Первоначально «Песня про княжну Дине» была сочинена для самой Диннави Онталлири, чьим учеником Джани Парамелло какое-то время был; позже к песне было придумано заключение, откуда выходит, что песня — про Апумбу, якобы появлявшуюся в Миджире еще до начала смуты, в самый ее разгар, в дни ее подавления королем и т.д. При этой переделке изменились и глаза героини: у Дине они, разумеется, должны быть черные. Моряк Момбаджи, как и разбойник Абраджакко, — лица, не известные из других источников, видимо, собирательные.
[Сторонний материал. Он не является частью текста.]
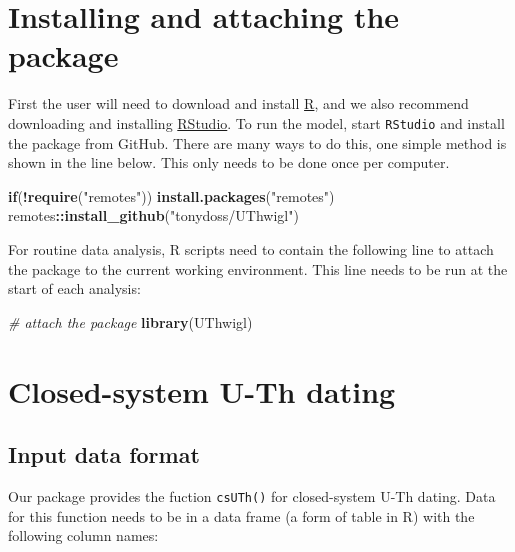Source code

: \documentclass[]{elsarticle} %
\newenvironment{Shaded}{\begin{snugshade}}{\end{snugshade}}
\newcommand{\CommentTok}[1]{\textcolor[rgb]{0.56,0.35,0.01}{\textit{#1}}}
\newcommand{\ControlFlowTok}[1]{\textcolor[rgb]{0.13,0.29,0.53}{\textbf{#1}}}
\newcommand{\KeywordTok}[1]{\textcolor[rgb]{0.13,0.29,0.53}{\textbf{#1}}}
\newcommand{\NormalTok}[1]{#1}
\newcommand{\OperatorTok}[1]{\textcolor[rgb]{0.81,0.36,0.00}{\textbf{#1}}}
\newcommand{\StringTok}[1]{\textcolor[rgb]{0.31,0.60,0.02}{#1}}
\begin{document}
\hypertarget{installing-and-attaching-the-package}{%
\section{Installing and attaching the package}\label{installing-and-attaching-the-package}}

First the user will need to download and install \href{https://www.r-project.org/}{R}, and we also recommend downloading and installing \href{https://www.rstudio.com/}{RStudio}. To run the model, start \texttt{RStudio} and install the package from GitHub. There are many ways to do this, one simple method is shown in the line below. This only needs to be done once per computer.

\begin{Shaded}
\begin{Highlighting}[]
\ControlFlowTok{if}\NormalTok{(}\OperatorTok{!}\KeywordTok{require}\NormalTok{(}\StringTok{"remotes"}\NormalTok{)) }\KeywordTok{install.packages}\NormalTok{(}\StringTok{"remotes"}\NormalTok{)}
\NormalTok{remotes}\OperatorTok{::}\KeywordTok{install\_github}\NormalTok{(}\StringTok{"tonydoss/UThwigl"}\NormalTok{)}
\end{Highlighting}
\end{Shaded}

For routine data analysis, R scripts need to contain the following line to attach the package to the current working environment. This line needs to be run at the start of each analysis:

\begin{Shaded}
\begin{Highlighting}[]
\CommentTok{\# attach the package}
\KeywordTok{library}\NormalTok{(UThwigl)}
\end{Highlighting}
\end{Shaded}

\newpage

\hypertarget{closed-system-u-th-dating}{%
\section{Closed-system U-Th dating}\label{closed-system-u-th-dating}}

\hypertarget{input-data-format}{%
\subsection{Input data format}\label{input-data-format}}

Our package provides the fuction \texttt{csUTh()} for closed-system U-Th dating. Data for this function needs to be in a data frame (a form of table in R) with the following column names:
\end{document}
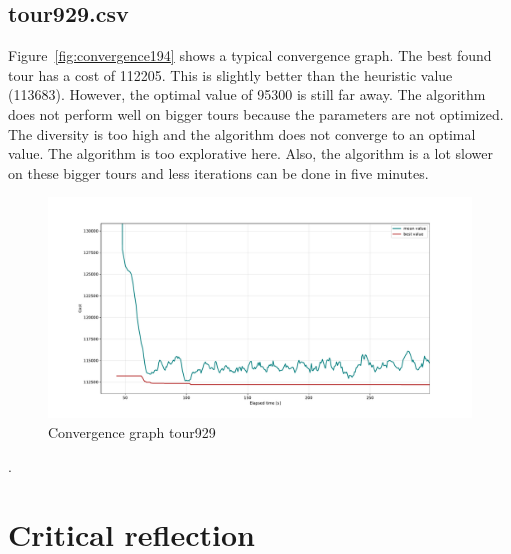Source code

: \documentclass[a4paper,10pt]{article}
\newcommand{\ReplaceMe}[1]{{\color{blue}#1}}
\begin{document}
\subsection{tour929.csv}
Figure~\ref{fig:convergence194} shows a typical convergence graph. The best found tour has a cost of 112205. This is slightly better than the heuristic value (113683). However, the optimal value of 95300 is still far away. The algorithm does not perform well on bigger tours because the parameters are not optimized. The diversity is too high and the algorithm does not converge to an optimal value. The algorithm is too explorative here. Also, the algorithm is a lot slower on these bigger tours and less iterations can be done in five minutes. 
\begin{figure}[H]
  \centering
  \includegraphics[width=.8\linewidth]{img/convergence929.pdf}
  \caption{Convergence graph tour929}
  \label{fig:convergence929}
\end{figure}.







\section{Critical reflection}
\end{document}
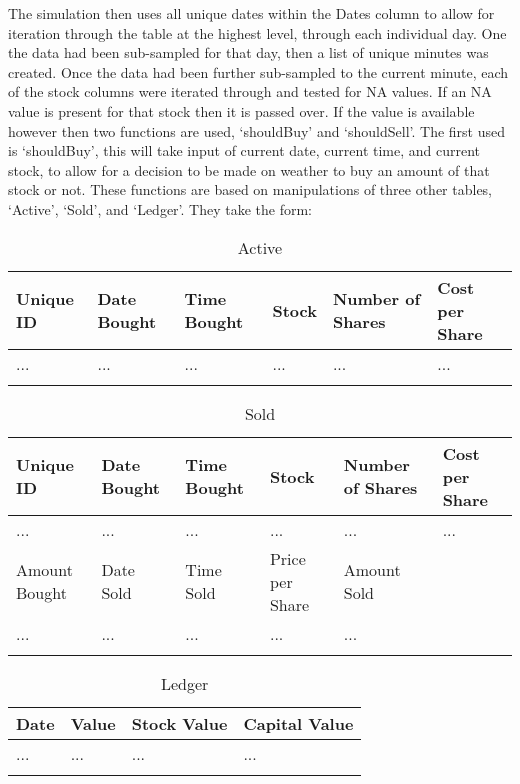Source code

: \documentclass[12pt,a4paper]{article}
\begin{document}
The simulation then uses all unique dates within the Dates column to allow for iteration through the table at the highest level, through each individual day. One the data had been sub-sampled for that day, then a list of unique minutes was created. Once the data had been further sub-sampled to the current minute, each of the stock columns were iterated through and tested for NA values. If an NA value is present for that stock then it is passed over. If the value is available however then two functions are used, `shouldBuy' and `shouldSell'. The first used is `shouldBuy', this will take input of current date, current time, and current stock, to allow for a decision to be made on weather to buy an amount of that stock or not. These functions are based on manipulations of three other tables, `Active', `Sold', and `Ledger'. They take the form:

\label{units}
\begin{longtable}{ |p{2.25cm}|p{2.25cm}|p{2.25cm}|p{2.25cm}|p{2.25cm}|p{2.25cm}| }\hline\hline
Unique ID & Date Bought & Time Bought & Stock & Number of Shares & Cost per Share \\ \hline
... & ... & ... & ... & ... & ... \\ \hline
\caption{Active}
\end{longtable}

\label{units}
\begin{longtable}{ |p{2.25cm}|p{2.25cm}|p{2.25cm}|p{2.25cm}|p{2.25cm}|p{2.25cm}| }\hline\hline
Unique ID & Date Bought & Time Bought & Stock & Number of Shares & Cost per Share \\ \hline
... & ... & ... & ... & ... & ... \\ \hline
Amount Bought & Date Sold & Time Sold & Price per Share & Amount Sold & \\ \hline
... & ... & ... & ... & ... &  \\ \hline
\caption{Sold}
\end{longtable}

\label{units}
\begin{longtable}{ |p{2.25cm}|p{2.25cm}|p{2.25cm}|p{2.25cm}| }\hline\hline
Date & Value & Stock Value & Capital Value \\ \hline
... & ... & ... & ...  \\ \hline
\caption{Ledger}
\end{longtable}
\end{document}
«Сто золотых» арандийских монет, кариндов, имевших хождение в Мэйане. В самом Объединении золотых денег не чеканят.

«О вингском займе…» — речь идет о займе, который самозванец Гаямулли сделал у богатых купцов острова Винги для того, чтобы собрать себе наемное войско.

«Гордый рыцарь, ученый древлень…» — среди сподвижников Гаямулли были рыцари Воителя Пламенного из Вингары и древлени из Умбина (некоторых из них считали кудесниками). Ср. ниже о «степных дикарях» — тоже наемниках Гаямулли, выходцах из земель Яраамба в восточной Вингаре.

Гээрмера веса, «вес человеческого сердца» (или: вес кружки воды).

Скрипка — имеется в виду мэйанская скрипка, она же гудок: струн у нее четыре, играют обычно сидя, причем музыкант держит инструмент вертикально, уперев его тулово себе в левое колено, левой рукой держит гриф, а правой смычок.

———

Слова и напев Н.Т. Отчасти образец для сюжета — песня «Шумит ночной Марсель…».